[Source texts of formatted documents]
#####

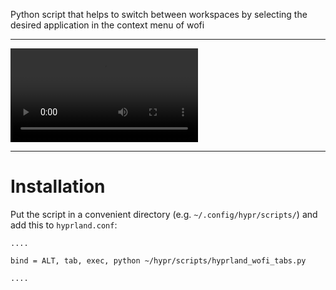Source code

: Python script that helps to switch between workspaces by selecting the desired application in the context menu of wofi

---
![video](video.mp4)

---

# Installation
 Put the script in a convenient directory (e.g. `~/.config/hypr/scripts/`) and add this to `hyprland.conf`:
 ```
 ....
 
 bind = ALT, tab, exec, python ~/hypr/scripts/hyprland_wofi_tabs.py
 
 ....

```
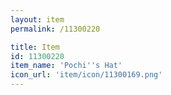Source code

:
 ```yaml
---
layout: item
permalink: /11300220

title: Item
id: 11300220
item_name: 'Pochi''s Hat'
icon_url: 'item/icon/11300169.png'
---
```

#####

The entries are to be written out in full and exactly, apart from the pictures.

> **Exercise solution**
Source code

: Python script that helps to switch between workspaces by selecting the desired application in the context menu of wofi

---
![video](video.mp4)

---

# Installation
 Put the script in a convenient directory (e.g. `~/.config/hypr/scripts/`) and add this to `hyprland.conf`:
 ```
 ....
 
 bind = ALT, tab, exec, python ~/hypr/scripts/hyprland_wofi_tabs.py
 
 ....

```
Source code

:
 ```yaml
---
layout: item
permalink: /11300220

title: Item
id: 11300220
item_name: 'Pochi''s Hat'
icon_url: 'item/icon/11300169.png'
---
```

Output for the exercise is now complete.